Salamander

„Lurchi“ fühlt sich in Krofdorf wohl

Sie sind klein, flink, schwarz-gelb gemustert – und gefährdet. Umso größer ist die Freude, wenn Feuersalamander in freier Natur entdeckt werden. Genau das ist den beiden Krofdorferinnen Vera Fillies und Dr. Katja Hose im Kreis Gießen gelungen.

Und es waren nicht nur wenige Tiere, die sie bei ihrer Suche gefunden haben. Da Katja Hose beim Regierungspräsidium (RP) Gießen arbeitet, war es naheliegend, ihre Kollegen aus dem Artenschutz-Dezernat darüber zu informieren. Die zeigten sich nicht minder begeistert, berichtet der RP in einer Reportage.

Über 100 Salamander an einem Standort

„Die Funde sind wirklich beeindruckend“, sagt Martin Schab vom Artenschutz-Dezernat. „Innerhalb weniger Tage konnten an dem Krofdorfer Standort mehr als 100 Salamander gesichtet werden, die anhand ihrer individuellen Musterung gut zu unterscheiden sind.“

Bedrohung durch einen Pilz

Besonders erfreulich ist diese Zahl der auch als Werbe-Comicfigur „Lurchi “bekannten Amphibienart, da die imposanten Tiere durch einen aus Asien eingeschleppten Hautpilz bedroht werden. Werden Feuersalamander mit diesem Pilz, der als Bsal oder auch Salamanderpest bezeichnet wird, infiziert, sterben sie häufig innerhalb weniger Tage. Geschwüre und Lochfraß auf der Haut sind typische Anzeichen einer solchen Infektion.

Beim Einsetzen der Dunkelheit wagt sich ein Feuersalamander aus seinem Tagesversteck. (Fotos:  Dr. Katja Hose)
Hilfe durch Artenschutzprojekt

Im Jahr 2018 wurde ein durch den Hessischen Biodiversitätsforschungsfonds finanziertes Artenschutzprojekt ins Leben gerufen, in dem jetzt auch die Krofdorfer Feuersalamander registriert wurden.

„Durch dieses Projekt des Instituts für Biologiedidaktik und der Klinik für Vögel, Reptilien, Amphibien und Fische der Justus-Liebig-Universität Gießen soll ein Netzwerk interessierter Menschen gebildet werden, die beim Auftreten möglicher Pilzinfektionen schnell reagieren und diese melden können“, erklärt Martin Schab. „So soll eine Ausbreitung von Bsal möglichst verhindert oder zumindest eingrenzt werden.“ Werden zum Beispiel tote Tiere gemeldet, testen Experten vor Ort, ob die Tiere unter einer solchen Infektion leiden, und leiten weitere Schritte ein. 

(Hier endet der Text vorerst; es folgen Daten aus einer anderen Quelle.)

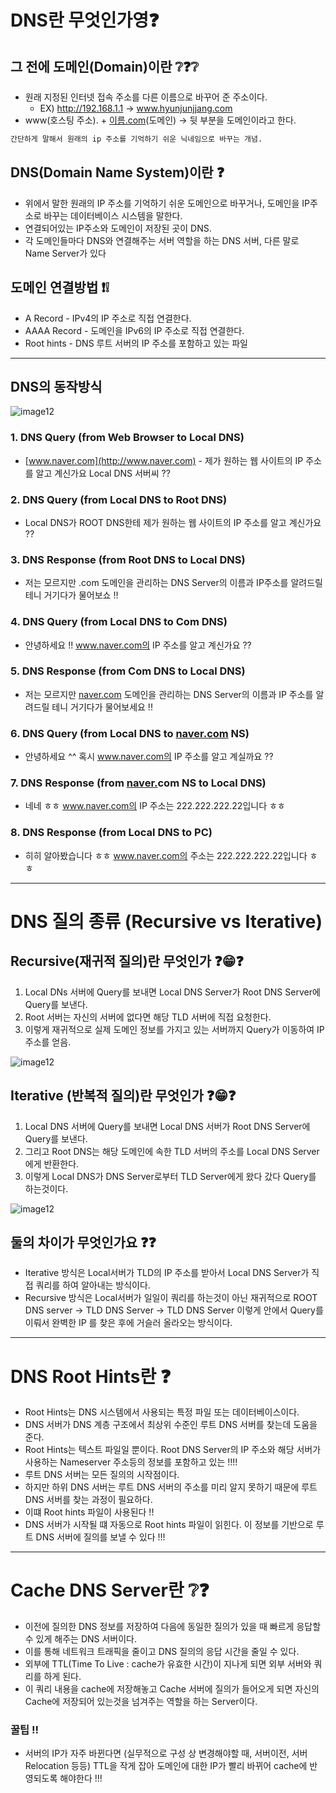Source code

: # DNS란 무엇인가영❓

## 그 전에 도메인(Domain)이란 ❔❓❔

- 원래 지정된 인터넷 접속 주소를 다른 이름으로 바꾸어 준 주소이다.
    - EX) http://192.168.1.1 → www.hyunjunjjang.com
- www(호스팅 주소). + [이름.com](http://이름.com)(도메인) → 뒷 부분을 도메인이라고 한다.

```markdown
간단하게 말해서 원래의 ip 주소를 기억하기 쉬운 닉네임으로 바꾸는 개념.
```

## DNS(Domain Name System)이란 ❓

- 위에서 말한 원래의 IP 주소를 기억하기 쉬운 도메인으로 바꾸거나, 도메인을 IP주소로 바꾸는       데이터베이스 시스템을 말한다.
- 연결되어있는 IP주소와 도메인이 저장된 곳이 DNS.
- 각 도메인들마다 DNS와 연결해주는 서버 역할을 하는 DNS 서버, 다른 말로 Name Server가 있다

## 도메인 연결방법 ❗❕

- A Record - IPv4의 IP 주소로 직접 연결한다.
- AAAA Record - 도메인을 IPv6의 IP 주소로 직접 연결한다.
- Root hints - DNS 루트 서버의 IP 주소를 포함하고 있는 파일

---

## DNS의 동작방식 

![image12](./Image/DNSIterativeProcessing.png)


### 1. DNS Query (from Web Browser to Local DNS)

- [www.naver.com](http://www.naver.com) - 제가 원하는 웹 사이트의 IP 주소를 알고 계신가요 Local DNS 서버씨 ??

### 2. DNS Query (from Local DNS to Root DNS)

- Local DNS가 ROOT DNS한테 제가 원하는 웹 사이트의 IP 주소를 알고 계신가요 ??

### 3. DNS Response (from Root DNS to Local DNS)

- 저는 모르지만 .com 도메인을 관리하는 DNS Server의 이름과 IP주소를 알려드릴 테니 거기다가 물어보쇼 !!

### 4. DNS Query (from Local DNS to Com DNS)

- 안녕하세요 !! www.naver.com의 IP 주소를 알고 계신가요 ??

### 5. DNS Response (from Com DNS to Local DNS)

- 저는 모르지만 [naver.com](http://naver.com) 도메인을 관리하는 DNS Server의 이름과 IP 주소를 알려드릴 테니 거기다가 물어보세요 !!

### 6. DNS Query (from Local DNS to [naver.com](http://naver.com) NS)

- 안녕하세요 ^^ 혹시 www.naver.com의 IP 주소를 알고 계실까요 ??

### 7. DNS Response (from [naver.](http://naver.com)com NS to Local DNS)

- 네네 ㅎㅎ www.naver.com의 IP 주소는 222.222.222.22입니다 ㅎㅎ

### 8. DNS Response (from Local DNS to PC)

- 히히 알아봤습니다 ㅎㅎ www.naver.com의 주소는 222.222.222.22입니다 ㅎㅎ

---

# DNS 질의 종류 (Recursive vs Iterative)

## Recursive(재귀적 질의)란 무엇인가 ❓😁❓

1. Local DNs 서버에 Query를 보내면 Local DNS Server가 Root DNS Server에 Query를 보낸다.
2. Root 서버는 자신의 서버에 없다면 해당 TLD 서버에 직접 요청한다.
3. 이렇게 재귀적으로 실제 도메인 정보를 가지고 있는 서버까지 Query가 이동하여 IP 주소를 얻음.

![image12](./Image/DNSRecursive.png)



## Iterative (반복적 질의)란 무엇인가 ❓😁❓

1. Local DNS 서버에 Query를 보내면 Local DNS 서버가 Root DNS Server에 Query를 보낸다.
2. 그리고 Root DNS는 해당 도메인에 속한 TLD 서버의 주소를 Local DNS Server에게 반환한다.
3. 이렇게 Local DNS가 DNS Server로부터 TLD Server에게 왔다 갔다 Query를 하는것이다.

![image12](./Image/Iterative.png)


## 둘의 차이가 무엇인가요 ❓❓

- Iterative 방식은  Local서버가 TLD의 IP 주소를 받아서 Local DNS Server가 직접 쿼리를 하여 알아내는 방식이다.
- Recursive 방식은 Local서버가 일일이 쿼리를 하는것이 아닌 재귀적으로 ROOT DNS server → TLD DNS Server →  TLD DNS Server 이렇게 안에서 Query를 이뤄서 완벽한 IP 를 찾은 후에 거슬러 올라오는 방식이다.

---

# DNS Root Hints란 ❓

- Root Hints는 DNS 시스템에서 사용되는 특정 파일 또는 데이터베이스이다.
- DNS 서버가 DNS 계층 구조에서 최상위 수준인 루트 DNS 서버를 찾는데 도움을 준다.
- Root Hints는 텍스트 파일일 뿐이다. Root DNS Server의 IP 주소와 해당 서버가 사용하는 Nameserver 주소등의 정보를 포함하고 있는 !!!!
- 루트 DNS 서버는 모든 질의의 시작점이다.
- 하지만 하위 DNS 서버는 루트 DNS 서버의 주소를 미리 알지 못하기 때문에 루트 DNS 서버를 찾는 과정이 필요하다.
- 이떄 Root hints 파일이 사용된다 !!
- DNS 서버가 시작될 떄 자동으로 Root hints 파일이 읽힌다. 이 정보를 기반으로 루트 DNS 서버에 질의를 보낼 수 있다 !!!

---

# Cache DNS  Server란 ❔❓

- 이전에 질의한 DNS 정보를 저장하여 다음에 동일한 질의가 있을 때 빠르게 응답할 수 있게 해주는 DNS 서버이다.
- 이를 통해 네트워크 트래픽을 줄이고 DNS 질의의 응답 시간을 줄일 수 있다.
- 외부에 TTL(Time To Live : cache가 유효한 시간)이 지나게 되면 외부 서버와 쿼리를 하게 된다.
- 이 쿼리 내용을 cache에 저장해놓고 Cache 서버에 질의가 들어오게 되면 자신의 Cache에 저장되어 있는것을 넘겨주는 역할을 하는 Server이다.

### 꿀팁 !!

- 서버의 IP가 자주 바뀐다면 (실무적으로 구성 상 변경해야할 때, 서버이전, 서버 Relocation 등등) TTL을 작게 잡아 도메인에 대한 IP가 빨리 바뀌어 cache에 반영되도록 해야한다 !!!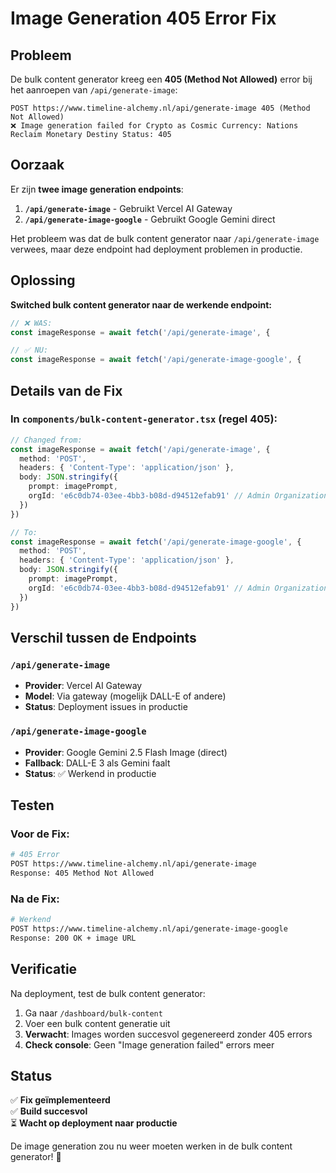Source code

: # Image Generation 405 Error Fix

## Probleem

De bulk content generator kreeg een **405 (Method Not Allowed)** error bij het aanroepen van `/api/generate-image`:

```
POST https://www.timeline-alchemy.nl/api/generate-image 405 (Method Not Allowed)
❌ Image generation failed for Crypto as Cosmic Currency: Nations Reclaim Monetary Destiny Status: 405
```

## Oorzaak

Er zijn **twee image generation endpoints**:

1. **`/api/generate-image`** - Gebruikt Vercel AI Gateway
2. **`/api/generate-image-google`** - Gebruikt Google Gemini direct

Het probleem was dat de bulk content generator naar `/api/generate-image` verwees, maar deze endpoint had deployment problemen in productie.

## Oplossing

**Switched bulk content generator naar de werkende endpoint:**

```typescript
// ❌ WAS:
const imageResponse = await fetch('/api/generate-image', {

// ✅ NU:
const imageResponse = await fetch('/api/generate-image-google', {
```

## Details van de Fix

### In `components/bulk-content-generator.tsx` (regel 405):

```typescript
// Changed from:
const imageResponse = await fetch('/api/generate-image', {
  method: 'POST',
  headers: { 'Content-Type': 'application/json' },
  body: JSON.stringify({ 
    prompt: imagePrompt,
    orgId: 'e6c0db74-03ee-4bb3-b08d-d94512efab91' // Admin Organization UUID
  })
})

// To:
const imageResponse = await fetch('/api/generate-image-google', {
  method: 'POST',
  headers: { 'Content-Type': 'application/json' },
  body: JSON.stringify({ 
    prompt: imagePrompt,
    orgId: 'e6c0db74-03ee-4bb3-b08d-d94512efab91' // Admin Organization UUID
  })
})
```

## Verschil tussen de Endpoints

### `/api/generate-image`
- **Provider**: Vercel AI Gateway
- **Model**: Via gateway (mogelijk DALL-E of andere)
- **Status**: Deployment issues in productie

### `/api/generate-image-google`
- **Provider**: Google Gemini 2.5 Flash Image (direct)
- **Fallback**: DALL-E 3 als Gemini faalt
- **Status**: ✅ Werkend in productie

## Testen

### Voor de Fix:
```bash
# 405 Error
POST https://www.timeline-alchemy.nl/api/generate-image
Response: 405 Method Not Allowed
```

### Na de Fix:
```bash
# Werkend
POST https://www.timeline-alchemy.nl/api/generate-image-google
Response: 200 OK + image URL
```

## Verificatie

Na deployment, test de bulk content generator:

1. Ga naar `/dashboard/bulk-content`
2. Voer een bulk content generatie uit
3. **Verwacht**: Images worden succesvol gegenereerd zonder 405 errors
4. **Check console**: Geen "Image generation failed" errors meer

## Status

✅ **Fix geïmplementeerd**  
✅ **Build succesvol**  
⏳ **Wacht op deployment naar productie**  

De image generation zou nu weer moeten werken in de bulk content generator! 🎉
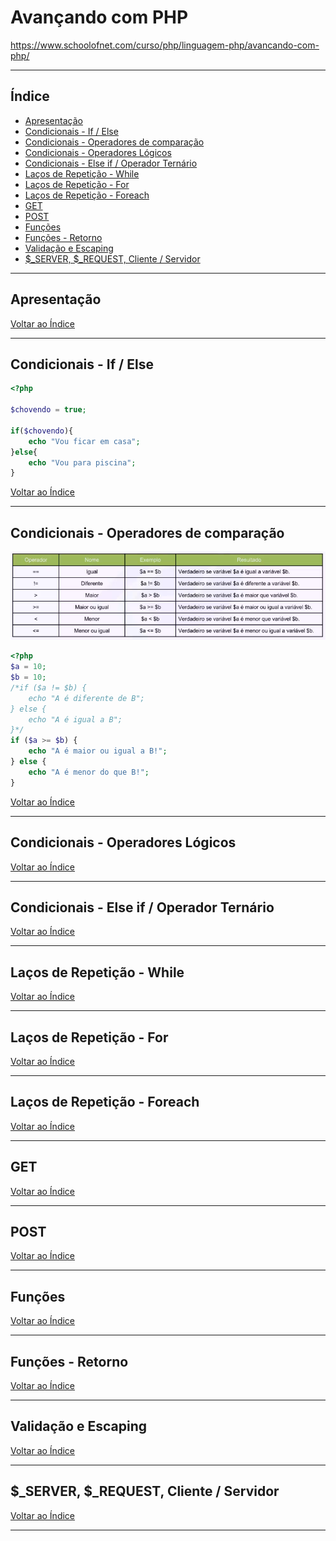 # Avançando com PHP

https://www.schoolofnet.com/curso/php/linguagem-php/avancando-com-php/

---

## <a name="indice">Índice</a>

- [Apresentação](#parte1)   
- [Condicionais - If / Else](#parte2)   
- [Condicionais - Operadores de comparação](#parte3)   
- [Condicionais - Operadores Lógicos](#parte4)   
- [Condicionais - Else if / Operador Ternário](#parte5)   
- [Laços de Repetição - While](#parte6)   
- [Laços de Repetição - For](#parte7)   
- [Laços de Repetição - Foreach](#parte8)   
- [GET](#parte9)   
- [POST](#parte10)   
- [Funções](#parte11)   
- [Funções - Retorno](#parte12)   
- [Validação e Escaping](#parte13)   
- [$_SERVER, $_REQUEST, Cliente / Servidor](#parte14)   

---

## <a name="parte1">Apresentação</a>


[Voltar ao Índice](#indice)

---

## <a name="parte2">Condicionais - If / Else</a>

```php
<?php

$chovendo = true;

if($chovendo){
    echo "Vou ficar em casa";
}else{
    echo "Vou para piscina";
}
```


[Voltar ao Índice](#indice)

---

## <a name="parte3">Condicionais - Operadores de comparação</a>

![](02-Avancando-com-PHP/img/operadores-comparacao.png)

```php
<?php
$a = 10;
$b = 10;
/*if ($a != $b) {
    echo "A é diferente de B";
} else {
    echo "A é igual a B";
}*/
if ($a >= $b) {
    echo "A é maior ou igual a B!";
} else {
    echo "A é menor do que B!";
}
```

[Voltar ao Índice](#indice)

---

## <a name="parte4">Condicionais - Operadores Lógicos</a>


[Voltar ao Índice](#indice)

---

## <a name="parte5">Condicionais - Else if / Operador Ternário</a>


[Voltar ao Índice](#indice)

---

## <a name="parte6">Laços de Repetição - While</a>


[Voltar ao Índice](#indice)

---

## <a name="parte7">Laços de Repetição - For</a>


[Voltar ao Índice](#indice)

---

## <a name="parte8">Laços de Repetição - Foreach</a>


[Voltar ao Índice](#indice)

---

## <a name="parte9">GET</a>


[Voltar ao Índice](#indice)

---

## <a name="parte10">POST</a>


[Voltar ao Índice](#indice)

---

## <a name="parte11">Funções</a>


[Voltar ao Índice](#indice)

---

## <a name="parte12">Funções - Retorno</a>


[Voltar ao Índice](#indice)

---


## <a name="parte13">Validação e Escaping</a>


[Voltar ao Índice](#indice)

---


## <a name="parte14">$_SERVER, $_REQUEST, Cliente / Servidor</a>


[Voltar ao Índice](#indice)

---


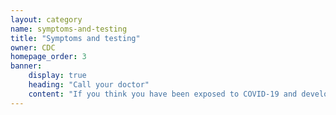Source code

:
 ```yaml
---
layout: category
name: symptoms-and-testing
title: "Symptoms and testing"
owner: CDC
homepage_order: 3
banner:
    display: true
    heading: "Call your doctor"
    content: "If you think you have been exposed to COVID-19 and develop a fever and symptoms, such as cough or difficulty breathing, call your healthcare provider for medical advice."
---
```

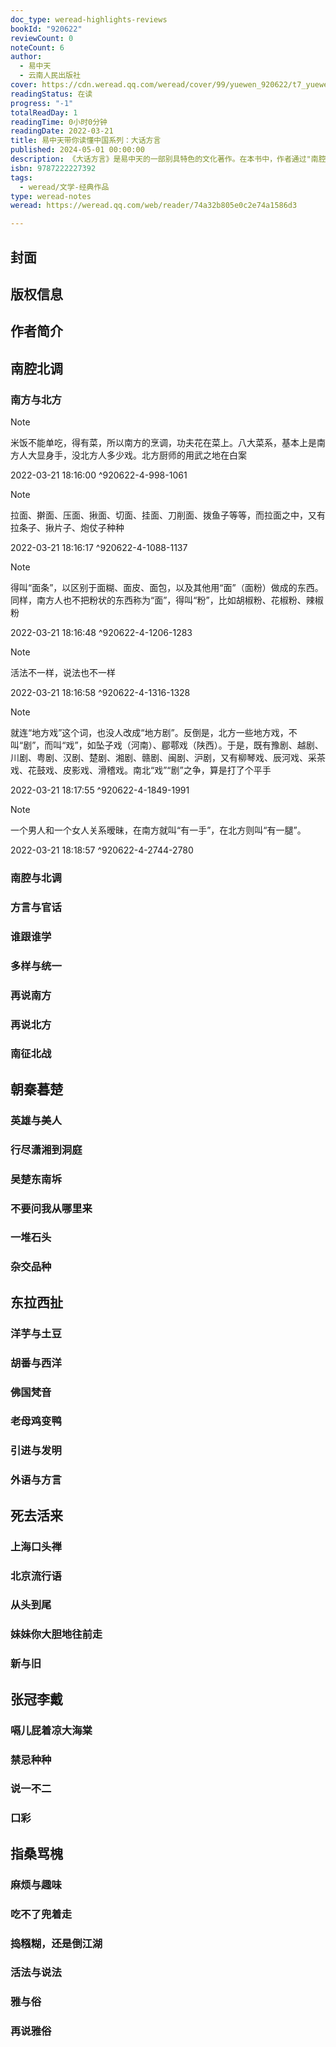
 ```yaml
---
doc_type: weread-highlights-reviews
bookId: "920622"
reviewCount: 0
noteCount: 6
author:
  - 易中天
  - 云南人民出版社
cover: https://cdn.weread.qq.com/weread/cover/99/yuewen_920622/t7_yuewen_9206221716888409.jpg
readingStatus: 在读
progress: "-1"
totalReadDay: 1
readingTime: 0小时0分钟
readingDate: 2022-03-21
title: 易中天带你读懂中国系列：大话方言
published: 2024-05-01 00:00:00
description: 《大话方言》是易中天的一部别具特色的文化著作。在本书中，作者通过"南腔北调""朝秦暮楚""东拉西扯""死去活来""张冠李戴""指桑骂槐"六个部分，对中国各地方言文化进行全面考察，并以其一贯风趣诙谐的笔调进行阐释，内容穿古越今、走州过省，追溯方言起源，展现方言特色，充满了奇闻异趣，读时忍俊不禁欲罢不能，常有恍然大悟眼界大开之感，令人回味无穷。
isbn: 9787222227392
tags:
  - weread/文学-经典作品
type: weread-notes
weread: https://weread.qq.com/web/reader/74a32b805e0c2e74a1586d3

---
```



## 封面

## 版权信息

## 作者简介

## 南腔北调

### 南方与北方

> [!NOTE] 
> 米饭不能单吃，得有菜，所以南方的烹调，功夫花在菜上。八大菜系，基本上是南方人大显身手，没北方人多少戏。北方厨师的用武之地在白案
> 
> 2022-03-21 18:16:00 ^920622-4-998-1061

> [!NOTE] 
> 拉面、擀面、压面、揪面、切面、挂面、刀削面、拨鱼子等等，而拉面之中，又有拉条子、揪片子、炮仗子种种
> 
> 2022-03-21 18:16:17 ^920622-4-1088-1137

> [!NOTE] 
> 得叫“面条”，以区别于面糊、面皮、面包，以及其他用“面”（面粉）做成的东西。同样，南方人也不把粉状的东西称为“面”，得叫“粉”，比如胡椒粉、花椒粉、辣椒粉
> 
> 2022-03-21 18:16:48 ^920622-4-1206-1283

> [!NOTE] 
> 活法不一样，说法也不一样
> 
> 2022-03-21 18:16:58 ^920622-4-1316-1328

> [!NOTE] 
> 就连“地方戏”这个词，也没人改成“地方剧”。反倒是，北方一些地方戏，不叫“剧”，而叫“戏”，如坠子戏（河南）、郿鄠戏（陕西）。于是，既有豫剧、越剧、川剧、粤剧、汉剧、楚剧、湘剧、赣剧、闽剧、沪剧，又有柳琴戏、辰河戏、采茶戏、花鼓戏、皮影戏、滑稽戏。南北“戏”“剧”之争，算是打了个平手
> 
> 2022-03-21 18:17:55 ^920622-4-1849-1991

> [!NOTE] 
> 一个男人和一个女人关系暧昧，在南方就叫“有一手”，在北方则叫“有一腿”。
> 
> 2022-03-21 18:18:57 ^920622-4-2744-2780

### 南腔与北调

### 方言与官话

### 谁跟谁学

### 多样与统一

### 再说南方

### 再说北方

### 南征北战

## 朝秦暮楚

### 英雄与美人

### 行尽潇湘到洞庭

### 吴楚东南坼

### 不要问我从哪里来

### 一堆石头

### 杂交品种

## 东拉西扯

### 洋芋与土豆

### 胡番与西洋

### 佛国梵音

### 老母鸡变鸭

### 引进与发明

### 外语与方言

## 死去活来

### 上海口头禅

### 北京流行语

### 从头到尾

### 妹妹你大胆地往前走

### 新与旧

## 张冠李戴

### 嗝儿屁着凉大海棠

### 禁忌种种

### 说一不二

### 口彩

## 指桑骂槐

### 麻烦与趣味

### 吃不了兜着走

### 捣糨糊，还是倒江湖

### 活法与说法

### 雅与俗

### 再说雅俗

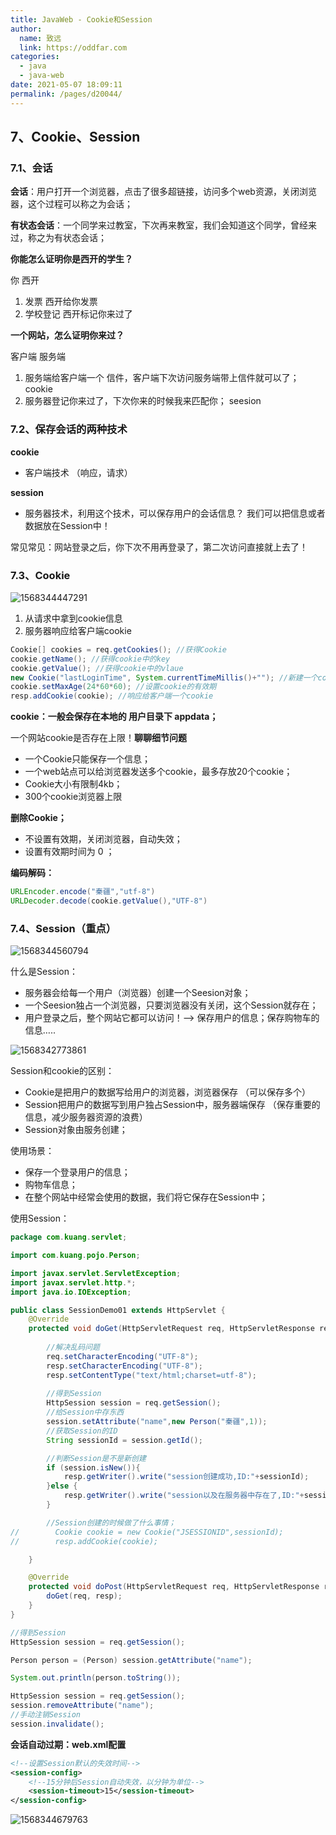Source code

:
 ```yaml
---
title: JavaWeb - Cookie和Session
author: 
  name: 致远
  link: https://oddfar.com
categories: 
  - java
  - java-web
date: 2021-05-07 18:09:11
permalink: /pages/d20044/
---
```


## 7、Cookie、Session

### 7.1、会话

**会话**：用户打开一个浏览器，点击了很多超链接，访问多个web资源，关闭浏览器，这个过程可以称之为会话；

**有状态会话**：一个同学来过教室，下次再来教室，我们会知道这个同学，曾经来过，称之为有状态会话；

**你能怎么证明你是西开的学生？**

你              西开

1. 发票                西开给你发票
2. 学校登记        西开标记你来过了

**一个网站，怎么证明你来过？**

客户端              服务端

1. 服务端给客户端一个 信件，客户端下次访问服务端带上信件就可以了； cookie
2. 服务器登记你来过了，下次你来的时候我来匹配你； seesion



### 7.2、保存会话的两种技术

**cookie**

- 客户端技术   （响应，请求）

**session**

- 服务器技术，利用这个技术，可以保存用户的会话信息？ 我们可以把信息或者数据放在Session中！



常见常见：网站登录之后，你下次不用再登录了，第二次访问直接就上去了！

### 7.3、Cookie

![1568344447291](https://testingcf.jsdelivr.net/gh/oddfar/static/img/JavaWeb.assets/1568344447291.png)

1. 从请求中拿到cookie信息
2. 服务器响应给客户端cookie

```java
Cookie[] cookies = req.getCookies(); //获得Cookie
cookie.getName(); //获得cookie中的key
cookie.getValue(); //获得cookie中的vlaue
new Cookie("lastLoginTime", System.currentTimeMillis()+""); //新建一个cookie
cookie.setMaxAge(24*60*60); //设置cookie的有效期
resp.addCookie(cookie); //响应给客户端一个cookie
```

**cookie：一般会保存在本地的 用户目录下 appdata；**



一个网站cookie是否存在上限！**聊聊细节问题**

- 一个Cookie只能保存一个信息；
- 一个web站点可以给浏览器发送多个cookie，最多存放20个cookie；
- Cookie大小有限制4kb；
- 300个cookie浏览器上限



**删除Cookie；**

- 不设置有效期，关闭浏览器，自动失效；
- 设置有效期时间为 0 ；



**编码解码：**

```java
URLEncoder.encode("秦疆","utf-8")
URLDecoder.decode(cookie.getValue(),"UTF-8")
```



### 7.4、Session（重点）

![1568344560794](https://testingcf.jsdelivr.net/gh/oddfar/static/img/JavaWeb.assets/1568344560794.png)

什么是Session：

- 服务器会给每一个用户（浏览器）创建一个Seesion对象；
- 一个Seesion独占一个浏览器，只要浏览器没有关闭，这个Session就存在；
- 用户登录之后，整个网站它都可以访问！--> 保存用户的信息；保存购物车的信息…..

![1568342773861](https://testingcf.jsdelivr.net/gh/oddfar/static/img/JavaWeb.assets/1568342773861.png)

Session和cookie的区别：

- Cookie是把用户的数据写给用户的浏览器，浏览器保存 （可以保存多个）
- Session把用户的数据写到用户独占Session中，服务器端保存  （保存重要的信息，减少服务器资源的浪费）
- Session对象由服务创建；



使用场景：

- 保存一个登录用户的信息；
- 购物车信息；
- 在整个网站中经常会使用的数据，我们将它保存在Session中；



使用Session：

```java
package com.kuang.servlet;

import com.kuang.pojo.Person;

import javax.servlet.ServletException;
import javax.servlet.http.*;
import java.io.IOException;

public class SessionDemo01 extends HttpServlet {
    @Override
    protected void doGet(HttpServletRequest req, HttpServletResponse resp) throws ServletException, IOException {
        
        //解决乱码问题
        req.setCharacterEncoding("UTF-8");
        resp.setCharacterEncoding("UTF-8");
        resp.setContentType("text/html;charset=utf-8");
        
        //得到Session
        HttpSession session = req.getSession();
        //给Session中存东西
        session.setAttribute("name",new Person("秦疆",1));
        //获取Session的ID
        String sessionId = session.getId();

        //判断Session是不是新创建
        if (session.isNew()){
            resp.getWriter().write("session创建成功,ID:"+sessionId);
        }else {
            resp.getWriter().write("session以及在服务器中存在了,ID:"+sessionId);
        }

        //Session创建的时候做了什么事情；
//        Cookie cookie = new Cookie("JSESSIONID",sessionId);
//        resp.addCookie(cookie);

    }

    @Override
    protected void doPost(HttpServletRequest req, HttpServletResponse resp) throws ServletException, IOException {
        doGet(req, resp);
    }
}

//得到Session
HttpSession session = req.getSession();

Person person = (Person) session.getAttribute("name");

System.out.println(person.toString());

HttpSession session = req.getSession();
session.removeAttribute("name");
//手动注销Session
session.invalidate();
```



**会话自动过期：web.xml配置**

```xml
<!--设置Session默认的失效时间-->
<session-config>
    <!--15分钟后Session自动失效，以分钟为单位-->
    <session-timeout>15</session-timeout>
</session-config>
```



![1568344679763](https://testingcf.jsdelivr.net/gh/oddfar/static/img/JavaWeb.assets/1568344679763.png)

Gefährdung auch durch Pkw und Räder

Die in Wettenberg-Krofdorf-Gleiberg gesichteten Salamander wiesen keine Anzeichen einer Infektion auf. Dennoch sind sie gefährdet – vor allem durch Autos und Fahrräder.

Denn wie Kröten wandern auch die Feuersalamander in der Dunkelheit zu Gewässern, um dort ihre Brut abzulegen. Dabei werden sie häufig überfahren. Die Weibchen gebären Larven und legen im Gegensatz zu anderen Amphibien keinen Laich ab, aus dem sich dann erst die Larven entwickeln. „Wir haben auch viele Tiere mit einem dicken Bäuchlein gesehen, also schwangere Weibchen“, freut sich die Krofdorferin Vera Fillies. Sie möchte weiter nach den schönen Tieren suchen und den Bestand an das Artenschutzprojekt melden.

Sichtungen können im Internet gemeldet werden

„Wir würden uns freuen, wenn sich, ermutigt durch die schönen Funde in Wettenberg, noch weitere Menschen in diesem Projekt engagieren würden“, betont Gerrit Oberheidt, der Leiter des Artenschutz-Dezernats des Regierungspräsidiums. Die Sichtungen können im Internet unter feuersalamander-hessen.de gemeldet werden. Auf der Seite gibt es zudem allerlei interessante Informationen rund um den kleinen Lurch. „Mit Ihrer Meldung tragen Sie zum Schutz dieser leider zunehmend gefährdeten Tiere bei“, betont Oberheidt.